Data deduplication offers other benefits. Lower storage space requirements will save money on disk expenditures. The more efficient use of disk space also allows for longer disk retention periods, which provides better recovery time objectives (RTO) for a longer time and reduces the need for tape backups. Data deduplication also reduces the data that must be sent across a WAN for remote backups, replication, and disaster recovery.
Data deduplication can generally operate at the file, block, and even the bit level. File deduplication eliminates duplicate files (as in the example above), but this is not a very efficient means of deduplication. Block and bit deduplication looks within a file and saves unique iterations of each block or bit. Each chunk of data is processed using a hash algorithm such as MD5 or SHA-1. This process generates a unique number for each piece which is then stored in an index. If a file is updated, only the changed data is saved. That is, if only a few bytes of a document or presentation are changed, only the changed blocks or bytes are saved, the changes don't constitute an entirely new file. This behavior makes block and bit deduplication far more efficient.

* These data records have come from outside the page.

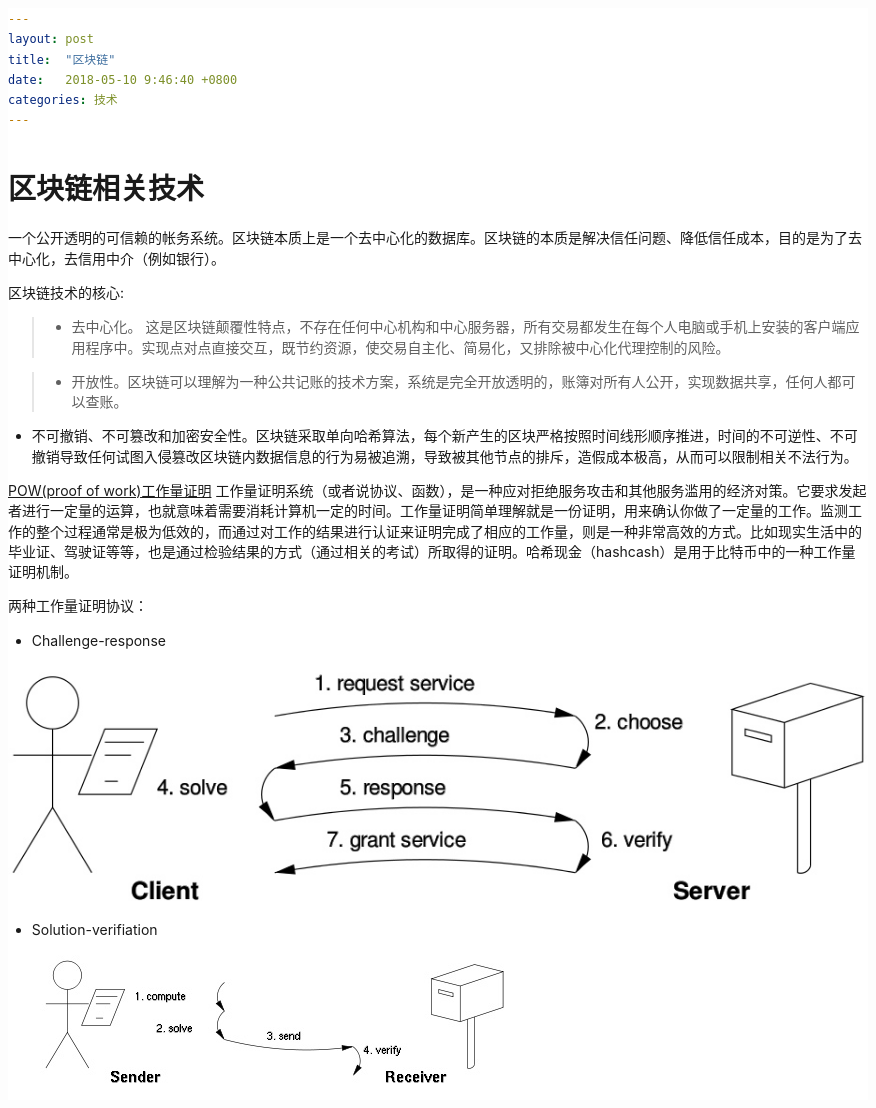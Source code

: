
 ```yaml
---
layout: post
title:  "区块链"
date:   2018-05-10 9:46:40 +0800
categories: 技术
---
```


# 区块链相关技术
一个公开透明的可信赖的帐务系统。区块链本质上是一个去中心化的数据库。区块链的本质是解决信任问题、降低信任成本，目的是为了去中心化，去信用中介（例如银行）。

区块链技术的核心:
> * 去中心化。 这是区块链颠覆性特点，不存在任何中心机构和中心服务器，所有交易都发生在每个人电脑或手机上安装的客户端应用程序中。实现点对点直接交互，既节约资源，使交易自主化、简易化，又排除被中心化代理控制的风险。

> * 开放性。区块链可以理解为一种公共记账的技术方案，系统是完全开放透明的，账簿对所有人公开，实现数据共享，任何人都可以查账。
> 
* 不可撤销、不可篡改和加密安全性。区块链采取单向哈希算法，每个新产生的区块严格按照时间线形顺序推进，时间的不可逆性、不可撤销导致任何试图入侵篡改区块链内数据信息的行为易被追溯，导致被其他节点的排斥，造假成本极高，从而可以限制相关不法行为。

[POW(proof of work)工作量证明](http://www.infoq.com/cn/articles/bitcoin-and-block-chain-part02)
工作量证明系统（或者说协议、函数），是一种应对拒绝服务攻击和其他服务滥用的经济对策。它要求发起者进行一定量的运算，也就意味着需要消耗计算机一定的时间。工作量证明简单理解就是一份证明，用来确认你做了一定量的工作。监测工作的整个过程通常是极为低效的，而通过对工作的结果进行认证来证明完成了相应的工作量，则是一种非常高效的方式。比如现实生活中的毕业证、驾驶证等等，也是通过检验结果的方式（通过相关的考试）所取得的证明。哈希现金（hashcash）是用于比特币中的一种工作量证明机制。



两种工作量证明协议：

* Challenge-response

![](/assets/images/15259543707061.jpg)

* Solution-verifiation

![](/assets/images/15259543909000.jpg)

However, block and bit deduplication take more processing power and uses a much larger index to track the individual pieces.
Hash collisions are a potential problem with deduplication. When a piece of data receives a hash number, that number is then compared with the index of other existing hash numbers. If that hash number is already in the index, the piece of data is considered a duplicate and does not need to be stored again. Otherwise the new hash number is added to the index and the new data is stored. In rare cases, the hash algorithm may produce the same hash number for two different chunks of data. When a hash collision occurs, the system won't store the new data because it sees that its hash number already exists in the index.. This is called a false positive, and can result in data loss. Some vendors combine hash algorithms to reduce the possibility of a hash collision. Some vendors are also examining metadata to identify data and prevent collisions.
In actual practice, data deduplication is often used in conjunction with other forms of data reduction such as conventional compression and delta differencing. Taken together, these three techniques can be very effective at optimizing the use of storage space.